Activity — Type out the data again. Keep every line exactly the same.

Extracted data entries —
+-------+

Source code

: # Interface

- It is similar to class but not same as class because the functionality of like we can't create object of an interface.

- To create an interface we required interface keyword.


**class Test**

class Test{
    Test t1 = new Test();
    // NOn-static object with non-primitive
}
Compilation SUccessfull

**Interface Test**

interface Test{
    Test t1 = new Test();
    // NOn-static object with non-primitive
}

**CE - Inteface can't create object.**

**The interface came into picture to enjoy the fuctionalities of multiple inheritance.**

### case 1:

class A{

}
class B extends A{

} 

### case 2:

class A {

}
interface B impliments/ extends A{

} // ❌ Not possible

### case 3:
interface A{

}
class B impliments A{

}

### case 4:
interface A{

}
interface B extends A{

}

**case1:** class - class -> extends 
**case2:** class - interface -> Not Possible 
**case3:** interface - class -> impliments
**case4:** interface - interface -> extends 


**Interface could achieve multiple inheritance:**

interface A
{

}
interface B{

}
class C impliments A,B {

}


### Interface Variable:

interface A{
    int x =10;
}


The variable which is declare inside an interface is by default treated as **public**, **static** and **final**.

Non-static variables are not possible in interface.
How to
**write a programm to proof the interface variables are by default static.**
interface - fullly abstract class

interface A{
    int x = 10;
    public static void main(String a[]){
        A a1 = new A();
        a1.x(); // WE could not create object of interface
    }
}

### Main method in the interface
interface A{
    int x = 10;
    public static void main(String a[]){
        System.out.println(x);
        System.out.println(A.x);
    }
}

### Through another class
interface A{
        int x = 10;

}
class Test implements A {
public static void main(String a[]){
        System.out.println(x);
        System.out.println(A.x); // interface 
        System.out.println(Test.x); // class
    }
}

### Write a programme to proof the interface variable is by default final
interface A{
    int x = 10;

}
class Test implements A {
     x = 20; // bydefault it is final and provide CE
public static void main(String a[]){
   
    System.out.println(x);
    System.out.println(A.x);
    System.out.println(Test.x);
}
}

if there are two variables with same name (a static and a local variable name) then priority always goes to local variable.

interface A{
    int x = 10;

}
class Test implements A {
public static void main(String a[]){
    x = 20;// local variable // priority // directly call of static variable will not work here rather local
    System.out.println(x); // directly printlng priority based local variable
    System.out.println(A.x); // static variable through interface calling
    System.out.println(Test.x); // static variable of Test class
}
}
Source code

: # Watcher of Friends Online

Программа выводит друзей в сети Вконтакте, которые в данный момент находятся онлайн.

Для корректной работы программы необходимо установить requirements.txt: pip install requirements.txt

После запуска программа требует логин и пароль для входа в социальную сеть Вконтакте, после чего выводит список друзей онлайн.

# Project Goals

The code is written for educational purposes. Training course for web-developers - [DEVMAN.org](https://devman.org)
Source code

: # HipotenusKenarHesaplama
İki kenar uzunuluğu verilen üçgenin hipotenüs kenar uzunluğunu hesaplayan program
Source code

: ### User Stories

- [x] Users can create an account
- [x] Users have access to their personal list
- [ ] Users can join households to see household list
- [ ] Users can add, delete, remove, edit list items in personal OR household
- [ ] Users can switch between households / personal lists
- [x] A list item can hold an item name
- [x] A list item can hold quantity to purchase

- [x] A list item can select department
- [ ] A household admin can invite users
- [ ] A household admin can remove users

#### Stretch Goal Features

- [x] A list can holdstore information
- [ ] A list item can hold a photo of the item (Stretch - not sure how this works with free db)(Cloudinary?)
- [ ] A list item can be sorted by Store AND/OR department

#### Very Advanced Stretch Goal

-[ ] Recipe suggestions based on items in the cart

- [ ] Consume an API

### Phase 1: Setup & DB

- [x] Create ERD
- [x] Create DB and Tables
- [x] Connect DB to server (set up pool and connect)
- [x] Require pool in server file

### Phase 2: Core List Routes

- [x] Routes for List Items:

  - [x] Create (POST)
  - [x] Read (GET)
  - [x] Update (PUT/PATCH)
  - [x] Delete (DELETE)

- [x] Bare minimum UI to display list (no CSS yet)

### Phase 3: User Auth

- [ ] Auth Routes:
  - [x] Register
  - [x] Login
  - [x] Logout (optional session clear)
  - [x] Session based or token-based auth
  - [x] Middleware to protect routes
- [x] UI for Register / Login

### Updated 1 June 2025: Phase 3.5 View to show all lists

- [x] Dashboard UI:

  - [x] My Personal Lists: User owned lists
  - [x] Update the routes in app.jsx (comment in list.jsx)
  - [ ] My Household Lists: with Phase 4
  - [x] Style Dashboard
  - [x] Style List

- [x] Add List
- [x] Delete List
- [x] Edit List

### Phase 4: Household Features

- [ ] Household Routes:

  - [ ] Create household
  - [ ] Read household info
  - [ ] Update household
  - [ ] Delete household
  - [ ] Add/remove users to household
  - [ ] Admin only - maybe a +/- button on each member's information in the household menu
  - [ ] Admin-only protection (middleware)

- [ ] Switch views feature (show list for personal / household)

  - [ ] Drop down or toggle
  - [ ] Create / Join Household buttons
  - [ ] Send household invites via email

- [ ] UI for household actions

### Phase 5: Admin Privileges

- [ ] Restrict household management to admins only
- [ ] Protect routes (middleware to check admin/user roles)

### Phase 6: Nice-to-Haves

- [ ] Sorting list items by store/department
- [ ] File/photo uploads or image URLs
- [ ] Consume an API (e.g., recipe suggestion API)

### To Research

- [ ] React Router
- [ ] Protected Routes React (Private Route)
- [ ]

+-------+

Solution to this exercise —
Source code

: # Interface

- It is similar to class but not same as class because the functionality of like we can't create object of an interface.

- To create an interface we required interface keyword.


**class Test**

class Test{
    Test t1 = new Test();
    // NOn-static object with non-primitive
}
Compilation SUccessfull

**Interface Test**

interface Test{
    Test t1 = new Test();
    // NOn-static object with non-primitive
}

**CE - Inteface can't create object.**

**The interface came into picture to enjoy the fuctionalities of multiple inheritance.**

### case 1:

class A{

}
class B extends A{

} 

### case 2:

class A {

}
interface B impliments/ extends A{

} // ❌ Not possible

### case 3:
interface A{

}
class B impliments A{

}

### case 4:
interface A{

}
interface B extends A{

}

**case1:** class - class -> extends 
**case2:** class - interface -> Not Possible 
**case3:** interface - class -> impliments
**case4:** interface - interface -> extends 


**Interface could achieve multiple inheritance:**

interface A
{

}
interface B{

}
class C impliments A,B {

}


### Interface Variable:

interface A{
    int x =10;
}


The variable which is declare inside an interface is by default treated as **public**, **static** and **final**.

Non-static variables are not possible in interface.
How to
**write a programm to proof the interface variables are by default static.**
interface - fullly abstract class

interface A{
    int x = 10;
    public static void main(String a[]){
        A a1 = new A();
        a1.x(); // WE could not create object of interface
    }
}

### Main method in the interface
interface A{
    int x = 10;
    public static void main(String a[]){
        System.out.println(x);
        System.out.println(A.x);
    }
}

### Through another class
interface A{
        int x = 10;

}
class Test implements A {
public static void main(String a[]){
        System.out.println(x);
        System.out.println(A.x); // interface 
        System.out.println(Test.x); // class
    }
}

### Write a programme to proof the interface variable is by default final
interface A{
    int x = 10;

}
class Test implements A {
     x = 20; // bydefault it is final and provide CE
public static void main(String a[]){
   
    System.out.println(x);
    System.out.println(A.x);
    System.out.println(Test.x);
}
}

if there are two variables with same name (a static and a local variable name) then priority always goes to local variable.

interface A{
    int x = 10;

}
class Test implements A {
public static void main(String a[]){
    x = 20;// local variable // priority // directly call of static variable will not work here rather local
    System.out.println(x); // directly printlng priority based local variable
    System.out.println(A.x); // static variable through interface calling
    System.out.println(Test.x); // static variable of Test class
}
}
Source code

: # Watcher of Friends Online

Программа выводит друзей в сети Вконтакте, которые в данный момент находятся онлайн.

Для корректной работы программы необходимо установить requirements.txt: pip install requirements.txt

После запуска программа требует логин и пароль для входа в социальную сеть Вконтакте, после чего выводит список друзей онлайн.

# Project Goals

The code is written for educational purposes. Training course for web-developers - [DEVMAN.org](https://devman.org)
Source code

: # HipotenusKenarHesaplama
İki kenar uzunuluğu verilen üçgenin hipotenüs kenar uzunluğunu hesaplayan program
Source code

: ### User Stories

- [x] Users can create an account
- [x] Users have access to their personal list
- [ ] Users can join households to see household list
- [ ] Users can add, delete, remove, edit list items in personal OR household
- [ ] Users can switch between households / personal lists
- [x] A list item can hold an item name
- [x] A list item can hold quantity to purchase

- [x] A list item can select department
- [ ] A household admin can invite users
- [ ] A household admin can remove users

#### Stretch Goal Features

- [x] A list can holdstore information
- [ ] A list item can hold a photo of the item (Stretch - not sure how this works with free db)(Cloudinary?)
- [ ] A list item can be sorted by Store AND/OR department

#### Very Advanced Stretch Goal

-[ ] Recipe suggestions based on items in the cart

- [ ] Consume an API

### Phase 1: Setup & DB

- [x] Create ERD
- [x] Create DB and Tables
- [x] Connect DB to server (set up pool and connect)
- [x] Require pool in server file

### Phase 2: Core List Routes

- [x] Routes for List Items:

  - [x] Create (POST)
  - [x] Read (GET)
  - [x] Update (PUT/PATCH)
  - [x] Delete (DELETE)

- [x] Bare minimum UI to display list (no CSS yet)

### Phase 3: User Auth

- [ ] Auth Routes:
  - [x] Register
  - [x] Login
  - [x] Logout (optional session clear)
  - [x] Session based or token-based auth
  - [x] Middleware to protect routes
- [x] UI for Register / Login

### Updated 1 June 2025: Phase 3.5 View to show all lists

- [x] Dashboard UI:

  - [x] My Personal Lists: User owned lists
  - [x] Update the routes in app.jsx (comment in list.jsx)
  - [ ] My Household Lists: with Phase 4
  - [x] Style Dashboard
  - [x] Style List

- [x] Add List
- [x] Delete List
- [x] Edit List

### Phase 4: Household Features

- [ ] Household Routes:

  - [ ] Create household
  - [ ] Read household info
  - [ ] Update household
  - [ ] Delete household
  - [ ] Add/remove users to household
  - [ ] Admin only - maybe a +/- button on each member's information in the household menu
  - [ ] Admin-only protection (middleware)

- [ ] Switch views feature (show list for personal / household)

  - [ ] Drop down or toggle
  - [ ] Create / Join Household buttons
  - [ ] Send household invites via email

- [ ] UI for household actions

### Phase 5: Admin Privileges

- [ ] Restrict household management to admins only
- [ ] Protect routes (middleware to check admin/user roles)

### Phase 6: Nice-to-Haves

- [ ] Sorting list items by store/department
- [ ] File/photo uploads or image URLs
- [ ] Consume an API (e.g., recipe suggestion API)

### To Research

- [ ] React Router
- [ ] Protected Routes React (Private Route)
- [ ]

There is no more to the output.